Climate change is the deadliest legacy we will leave the young
John Lanchester, The Guardian Read Article

“I was about a third of the way into my new novel, The Wall, when I discovered that I was completely obsessed by intergenerational inequality,” writes novelist and journalist John Lancaster in the Guardian. “In particular, by the question of intergenerational inequality linked to climate change. Who knew? Certainly not me.” A second Guardian article by Srećko Horvat argues that “the children skipping school aren’t ruining the planet – you are”.

Polar thinking
Dr Tamsin Edwards, All Models Are Wrong Read Article

“Two studies are published in Nature today,” writes British climate scientist Dr Tamsin Edwards in a personal reflection of the studies on her blog. One that she led, about Antarctica, and another she contributed to, about Antarctica and Greenland. “What’s the news? We want to know, impatiently – are things worse than we thought, or better? Is everything alright, or everything on fire?…Good news or bad news?” Her and her colleagues’ study is “good news, of a sort” since it finds that rapid collapse of the Antarctic ice sheet is “much less likely than previously suggested”. “But, as one would expect from the words ‘collapse’ and ‘less likely’ being in the same sentence, it is not a simple story,” she adds.

Science.

Climate‐Induced Changes in the Risk of Hydrological Failure of Major Dams in California
Geophysical Research Letters Read Article
The risk of dam failure is likely to increase for most major dams in California as the climate warms, a new study says. The researchers estimate historical and projected flood return periods as a proxy for potential changes in the risk of hydrological failure of dams in a warming climate. The results show that failure probability is likely to increase for most dams in California by 2100. The “New Don Pedro, Shasta, Lewiston, and Trinity Dams are associated with highest potential changes in flood hazard”, the study notes.
Does climate change influence people’s migration decisions in Maldives?
Climatic Change Read Article

Residents of the island nation of Maldives “rarely identify” future climate change as a factor when considering migration decisions, a new study suggests. Researchers conducted 113 face-to-face interviews with residents in eight islands across three atolls in the Maldives. The findings suggest that, where migration was considered, “it was chiefly internal movement seeking a better standard of living via improved services, better living conditions, and more job opportunities”, the paper says. If migration related to potential climate change impacts might happen, then it was assumed by interviewees “to be in the future for decisions then”, the study notes.

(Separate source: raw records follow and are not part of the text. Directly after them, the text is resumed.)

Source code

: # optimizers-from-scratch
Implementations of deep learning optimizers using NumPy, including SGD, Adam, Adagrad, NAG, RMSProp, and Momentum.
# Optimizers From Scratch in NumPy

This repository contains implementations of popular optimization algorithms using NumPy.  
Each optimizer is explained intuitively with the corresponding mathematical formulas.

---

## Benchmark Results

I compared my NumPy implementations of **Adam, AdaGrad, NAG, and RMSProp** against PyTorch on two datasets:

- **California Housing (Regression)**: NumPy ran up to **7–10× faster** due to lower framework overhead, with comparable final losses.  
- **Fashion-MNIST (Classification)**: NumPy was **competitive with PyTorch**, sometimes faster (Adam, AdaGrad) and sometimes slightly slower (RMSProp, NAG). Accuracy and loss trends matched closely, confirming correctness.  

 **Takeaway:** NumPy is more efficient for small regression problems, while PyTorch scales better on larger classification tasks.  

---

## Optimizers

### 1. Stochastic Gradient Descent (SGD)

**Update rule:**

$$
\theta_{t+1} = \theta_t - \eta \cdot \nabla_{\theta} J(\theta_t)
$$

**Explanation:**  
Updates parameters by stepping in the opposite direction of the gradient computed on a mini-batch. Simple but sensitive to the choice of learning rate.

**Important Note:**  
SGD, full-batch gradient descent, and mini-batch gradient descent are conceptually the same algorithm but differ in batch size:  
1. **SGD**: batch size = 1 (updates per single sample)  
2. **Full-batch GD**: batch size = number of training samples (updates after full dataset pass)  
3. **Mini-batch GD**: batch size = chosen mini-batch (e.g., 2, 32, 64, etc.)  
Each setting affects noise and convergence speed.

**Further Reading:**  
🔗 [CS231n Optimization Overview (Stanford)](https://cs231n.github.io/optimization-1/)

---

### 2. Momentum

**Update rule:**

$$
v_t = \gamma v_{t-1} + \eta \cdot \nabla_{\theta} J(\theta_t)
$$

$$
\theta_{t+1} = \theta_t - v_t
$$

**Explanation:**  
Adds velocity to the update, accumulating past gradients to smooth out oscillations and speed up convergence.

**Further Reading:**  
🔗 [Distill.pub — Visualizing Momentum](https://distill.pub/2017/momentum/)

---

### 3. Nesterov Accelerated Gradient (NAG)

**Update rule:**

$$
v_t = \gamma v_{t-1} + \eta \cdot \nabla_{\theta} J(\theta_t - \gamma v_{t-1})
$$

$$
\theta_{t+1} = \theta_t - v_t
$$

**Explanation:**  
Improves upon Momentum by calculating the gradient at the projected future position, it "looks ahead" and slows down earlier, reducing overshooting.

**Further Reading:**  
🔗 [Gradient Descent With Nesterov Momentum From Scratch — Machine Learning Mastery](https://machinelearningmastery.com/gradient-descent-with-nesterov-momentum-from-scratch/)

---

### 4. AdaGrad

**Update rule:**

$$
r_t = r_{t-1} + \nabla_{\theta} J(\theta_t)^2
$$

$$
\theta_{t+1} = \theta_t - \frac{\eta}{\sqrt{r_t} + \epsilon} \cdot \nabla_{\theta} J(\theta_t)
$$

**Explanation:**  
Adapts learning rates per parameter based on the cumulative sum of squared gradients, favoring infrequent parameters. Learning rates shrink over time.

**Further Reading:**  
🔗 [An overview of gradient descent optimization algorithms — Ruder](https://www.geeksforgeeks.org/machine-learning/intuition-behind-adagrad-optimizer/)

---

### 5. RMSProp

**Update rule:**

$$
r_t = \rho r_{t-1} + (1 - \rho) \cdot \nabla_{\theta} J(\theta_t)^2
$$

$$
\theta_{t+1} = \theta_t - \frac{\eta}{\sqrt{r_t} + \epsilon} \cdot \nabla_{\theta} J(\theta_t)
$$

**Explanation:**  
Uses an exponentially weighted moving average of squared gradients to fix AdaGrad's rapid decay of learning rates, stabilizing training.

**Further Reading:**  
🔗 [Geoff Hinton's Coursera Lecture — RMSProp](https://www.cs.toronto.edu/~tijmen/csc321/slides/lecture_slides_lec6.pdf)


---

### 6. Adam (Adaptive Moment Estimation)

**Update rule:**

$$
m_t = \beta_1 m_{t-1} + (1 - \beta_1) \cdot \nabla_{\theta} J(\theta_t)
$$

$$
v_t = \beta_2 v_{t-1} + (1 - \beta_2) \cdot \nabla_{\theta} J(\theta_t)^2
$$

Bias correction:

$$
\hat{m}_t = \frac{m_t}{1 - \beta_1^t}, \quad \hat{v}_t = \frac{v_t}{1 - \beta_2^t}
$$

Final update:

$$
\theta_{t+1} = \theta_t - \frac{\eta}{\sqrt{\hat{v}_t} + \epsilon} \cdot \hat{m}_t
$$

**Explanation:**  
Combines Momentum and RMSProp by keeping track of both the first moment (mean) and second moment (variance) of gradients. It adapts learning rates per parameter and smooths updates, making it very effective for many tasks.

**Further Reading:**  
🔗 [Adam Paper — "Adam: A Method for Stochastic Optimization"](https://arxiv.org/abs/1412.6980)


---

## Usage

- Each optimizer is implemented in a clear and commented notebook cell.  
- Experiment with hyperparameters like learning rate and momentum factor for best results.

Very strong atmospheric methane growth in the four years 2014‐2017: Implications for the Paris Agreement
Global Biogeochemical Cycles Read Article
The rapid rise in methane concentrations over the past four years – and the increasing trend since 2007 – could be “sufficient to challenge the Paris Agreement”, a new study says. Atmospheric methane grew by 7-13 parts per billion (ppb) in each of the last four years. Such increases were “not expected in future greenhouse gas scenarios compliant with the targets of the Paris Agreement”, the researchers say. If increases of more than 5ppb per year continue in the coming decades, “it may become very difficult to meet the Paris goals”, the warn. The study concludes: “There is now urgent need to reduce methane emissions, especially from the fossil fuel industry.”